Liberty Township might be compelled to turn to Delaware County for emergency medical services if its fire levy fails in November, but exactly what that coverage would look like isn't yet clear.

Liberty Township might be compelled to turn to Delaware County for emergency medical services if its fire levy fails in November, but exactly what that coverage would look like isn't yet clear.

The township's unified fire-based EMS service likely would be split down the middle if a five-year, 6.6-mill property tax levy is voted down Nov. 6, officials said.

Currently, all township firefighters also are certified paramedics.

If the levy fails, the township will lose its sole revenue stream to fund emergency services for more than a year, and it likely couldn't afford to sustain its current fire-based EMS staff, officials said.

While some level of fire services potentially could be filled in several different ways, the township likely would turn to a single source for medical services if the levy failed: Delaware County EMS.

A half-percent sales tax in the township already helps to fund Delaware County EMS, which serves the whole county, so the switch wouldn't cost taxpayers a dime.

County EMS Chief Rob Farmer said his staff would indeed serve the township if it could not provide for itself.

"We're in the emergency services business, so we would adjust our system to do what it takes to respond to the needs of the township," Farmer said.

Exactly what the new model would look like is far from settled. Farmer wouldn't speculate because he hasn't yet met with township officials to establish a plan.

But he said it "almost for sure would be a different level of service."

"We would provide a professional level of service based on the needs of that community, but it's based on a different model," he said. "The answer is that it would be hard to do exactly what they do, and things would change."

Township emergency officials said relying on the county could increase response times in emergency situations.

Delaware County EMS has 10 stations, though none are located within the township's borders. But it also has mutual-aid agreements with neighboring communities, which could serve Liberty Township residents in case of emergency. And for some residents in the northernmost parts of the township, a county EMS ambulance might be dispatched from a location nearer than either of the township's stations.

Trustee Melanie Leneghan, who said she would embrace county EMS as a cheaper alternative to the status quo, points out county EMS staff potentially could move into one of the township's fire stations.

Delaware County Administrator Tim Hansley said such a move is possible, but wouldn't comment on its likelihood at this point.

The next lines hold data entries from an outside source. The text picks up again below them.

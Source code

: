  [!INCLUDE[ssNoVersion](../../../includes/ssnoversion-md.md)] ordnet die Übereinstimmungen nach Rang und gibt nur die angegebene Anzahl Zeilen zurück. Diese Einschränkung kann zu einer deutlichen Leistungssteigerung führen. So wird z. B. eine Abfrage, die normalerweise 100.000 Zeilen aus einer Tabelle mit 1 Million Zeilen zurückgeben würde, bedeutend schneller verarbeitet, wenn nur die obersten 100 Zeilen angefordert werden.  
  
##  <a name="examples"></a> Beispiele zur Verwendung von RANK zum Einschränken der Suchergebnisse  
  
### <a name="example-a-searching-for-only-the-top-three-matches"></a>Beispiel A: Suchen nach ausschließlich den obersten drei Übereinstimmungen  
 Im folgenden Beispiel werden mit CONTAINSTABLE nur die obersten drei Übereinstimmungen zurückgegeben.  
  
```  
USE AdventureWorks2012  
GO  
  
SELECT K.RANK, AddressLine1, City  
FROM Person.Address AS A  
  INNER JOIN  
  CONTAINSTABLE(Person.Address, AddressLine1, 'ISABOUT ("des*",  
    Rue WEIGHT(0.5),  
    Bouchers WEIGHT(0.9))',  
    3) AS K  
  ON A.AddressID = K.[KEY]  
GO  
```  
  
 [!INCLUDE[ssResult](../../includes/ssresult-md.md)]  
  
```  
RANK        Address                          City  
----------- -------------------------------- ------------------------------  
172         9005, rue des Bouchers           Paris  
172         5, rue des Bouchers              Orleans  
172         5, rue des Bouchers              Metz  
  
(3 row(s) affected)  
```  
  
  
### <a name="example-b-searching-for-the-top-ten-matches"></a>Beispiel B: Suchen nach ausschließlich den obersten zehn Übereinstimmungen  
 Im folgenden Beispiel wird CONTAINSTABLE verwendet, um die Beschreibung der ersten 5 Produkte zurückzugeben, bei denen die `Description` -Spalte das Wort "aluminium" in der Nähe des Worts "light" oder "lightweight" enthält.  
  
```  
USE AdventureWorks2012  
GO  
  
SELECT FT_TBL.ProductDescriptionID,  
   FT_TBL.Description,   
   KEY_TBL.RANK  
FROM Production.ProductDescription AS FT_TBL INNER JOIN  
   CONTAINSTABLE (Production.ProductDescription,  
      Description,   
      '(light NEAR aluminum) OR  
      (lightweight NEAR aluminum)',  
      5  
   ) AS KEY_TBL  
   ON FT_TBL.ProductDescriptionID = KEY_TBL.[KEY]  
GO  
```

"It could happen, but to say it would happen would be pure speculation," he said.

Liberty Township Medical Director Warren Yamarick said he believes relying on the county would put residents in jeopardy, especially during the transition period.

He said it could take months to implement a new system and work out the kinks, and potentially years to replicate the current quality of service.

"The expertise and the quality of our firemen and medics is not something that you just create overnight. You have to build to that level," he said. "The county cannot just provide the same response times and quality of service the day we shut our doors."

He said the township's integrated system provides extra benefits because firefighter-paramedics are versatile and can respond to a variety of situations.

Township Fire Chief Tim Jensen is another strong advocate of fire-based EMS.

Yamarick condemned Leneghan for promoting changes to the department without professional fire or EMS expertise.

But Leneghan insists township residents would be taken care of under her plan, and at considerably less expense to the taxpayers.

The bulk of the fire department's $6 million budget is spent on medical services.

"Delaware County EMS is more than happy to provide EMS to the township, with an excellent level of service, and that's all that matters," Leneghan said. "They would not treat Liberty Township any different than they do the rest of the county."

The proposed levy would replace a levy currently being collected at 4.64 mills, which expires this year. If approved Nov. 6, it would generate $8.46 million per year and cost homeowners $202.43 annually for each $100,000 in home value. The current levy costs residents $143.17 yearly per $100,000 in home value.